August 08, 2011
No matter how many times you check on the Dow, it's down. Get over it.
I've been through these wild market swings before, starting the the breakdown of 2000 the DotCom bubble burst. It was a nightmare on paper, on screen and the minds of people around me. You could tell when someone was spending too much time watching cable TV or surfing Yahoo Finance - he had the 'deer in the headlines look.'
He was also let go in the first wave of layoffs a year later. Because he wasn't working on his work, he was sucked up into the game. He thought that if he checked on the market, and talked about it with his colleagues enough - it would either go away or he'd be picked as the new team leader.
"You can't be paranoide enough," is a strange-but-real part of our bizpsyhce and it's wrong headed. During those times, I advised my team to turn off the news, stop checking on the stocks and focus on the program we were buildling for our clients, and how over-delivering on it was more important than ever. Every single one of them that took my advice was still with the company two years later.
You are no good to your company if you invest more than four smoke breaks of your time on market conditions. As one analyst said last week, "Change your portfolio or sell until you can sleep, then turn it off!" Nothing good will come from time spent watching the blow-by-blow reporting of the stock market's trades. Management doesn't need you to play Chicken Little or Debbie Downer. Your CEO isn't going to say, "that paranoid young man, the one that's freaked out by the stock market, he's a good candidate for leadership!" Never.
If you start off conversations this week by chatting about 'this economy' - you are part of the problem, not part of the solution. You'll suck the energy out of everyone you talk to, and that's not being a leader. Remember what Napoleon said, "the leader's role is to define reality, then give hope."
If you can stay focused now, your work will rise to the top. Can you?
Good points. This is a challenge also in a much smaller scale. I often talk to people complaining about their job... how is that for securing your own job?
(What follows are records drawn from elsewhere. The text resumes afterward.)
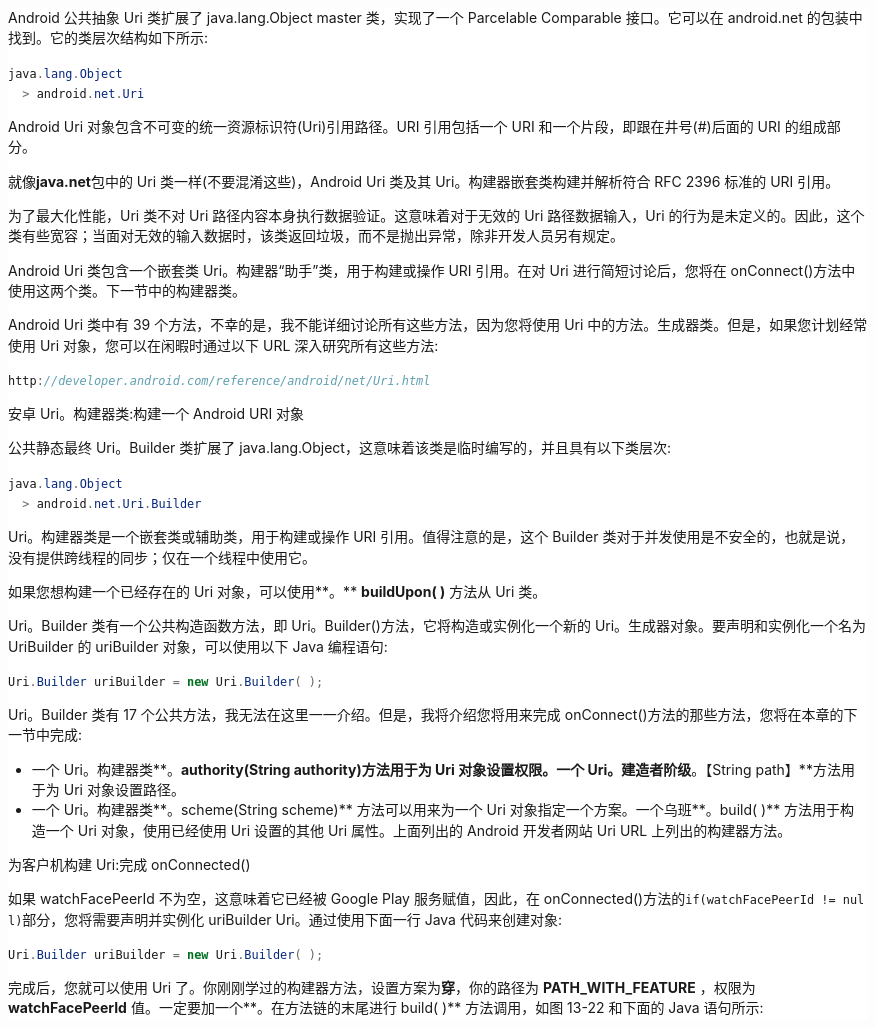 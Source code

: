 Android 公共抽象 Uri 类扩展了 java.lang.Object master 类，实现了一个 Parcelable Comparable <uri>接口。它可以在 android.net 的包装中找到。它的类层次结构如下所示:</uri>

```java
java.lang.Object
  > android.net.Uri
```

Android Uri 对象包含不可变的统一资源标识符(Uri)引用路径。URI 引用包括一个 URI 和一个片段，即跟在井号(#)后面的 URI 的组成部分。

就像**java.net**包中的 Uri 类一样(不要混淆这些)，Android Uri 类及其 Uri。构建器嵌套类构建并解析符合 RFC 2396 标准的 URI 引用。

为了最大化性能，Uri 类不对 Uri 路径内容本身执行数据验证。这意味着对于无效的 Uri 路径数据输入，Uri 的行为是未定义的。因此，这个类有些宽容；当面对无效的输入数据时，该类返回垃圾，而不是抛出异常，除非开发人员另有规定。

Android Uri 类包含一个嵌套类 Uri。构建器“助手”类，用于构建或操作 URI 引用。在对 Uri 进行简短讨论后，您将在 onConnect()方法中使用这两个类。下一节中的构建器类。

Android Uri 类中有 39 个方法，不幸的是，我不能详细讨论所有这些方法，因为您将使用 Uri 中的方法。生成器类。但是，如果您计划经常使用 Uri 对象，您可以在闲暇时通过以下 URL 深入研究所有这些方法:

```java
http://developer.android.com/reference/android/net/Uri.html
```

安卓 Uri。构建器类:构建一个 Android URI 对象

公共静态最终 Uri。Builder 类扩展了 java.lang.Object，这意味着该类是临时编写的，并且具有以下类层次:

```java
java.lang.Object
  > android.net.Uri.Builder
```

Uri。构建器类是一个嵌套类或辅助类，用于构建或操作 URI 引用。值得注意的是，这个 Builder 类对于并发使用是不安全的，也就是说，没有提供跨线程的同步；仅在一个线程中使用它。

如果您想构建一个已经存在的 Uri 对象，可以使用**。** **buildUpon( )** 方法从 Uri 类。

Uri。Builder 类有一个公共构造函数方法，即 Uri。Builder()方法，它将构造或实例化一个新的 Uri。生成器对象。要声明和实例化一个名为 UriBuilder 的 uriBuilder 对象，可以使用以下 Java 编程语句:

```java
Uri.Builder uriBuilder = new Uri.Builder( );
```

Uri。Builder 类有 17 个公共方法，我无法在这里一一介绍。但是，我将介绍您将用来完成 onConnect()方法的那些方法，您将在本章的下一节中完成:

*   一个 Uri。构建器类**。**authority(String authority)方法用于为 Uri 对象设置权限。一个 Uri。建造者阶级**。【String path】**方法用于为 Uri 对象设置路径。
*   一个 Uri。构建器类**。scheme(String scheme)** 方法可以用来为一个 Uri 对象指定一个方案。一个乌班**。build( )** 方法用于构造一个 Uri 对象，使用已经使用 Uri 设置的其他 Uri 属性。上面列出的 Android 开发者网站 Uri URL 上列出的构建器方法。

为客户机构建 Uri:完成 onConnected()

如果 watchFacePeerId 不为空，这意味着它已经被 Google Play 服务赋值，因此，在 onConnected()方法的`if(watchFacePeerId != null)`部分，您将需要声明并实例化 uriBuilder Uri。通过使用下面一行 Java 代码来创建对象:

```java
Uri.Builder uriBuilder = new Uri.Builder( );
```

完成后，您就可以使用 Uri 了。你刚刚学过的构建器方法，设置方案为**穿**，你的路径为 **PATH_WITH_FEATURE** ，权限为 **watchFacePeerId** 值。一定要加一个**。在方法链的末尾进行 build( )** 方法调用，如图 13-22 和下面的 Java 语句所示:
I haven't watched the news in years and don't invest anything in the market. Don't believe in it. I invest in myself, my business and things I know and have a say in. I didn't even know what was happening with the market until I read about it in the blogs I follow.
Hi Tim,
Important to address the happenings in the market. We're on a ride that is not likely to subside in the near future. Being aware is one thing - but shooting from the hip and reacting short term to the market chaos is an incredible anxiety producer. Such stress can have long term effects. I figured it was appropriate to share the video on we shot a few months back in which you discuss the New Economy Depression Syndrome.
http://www.worklifenation.com/2011/07/when-work-life-balance-collides-demands-of-economy/
Best: @JudyMartin8
. I didn't even know what was happening with the market until I read about it in the blogs I follow... but shooting from the hip and reacting short term to the market chaos is an incredible anxiety producer. thanks for the good blog..keep it up..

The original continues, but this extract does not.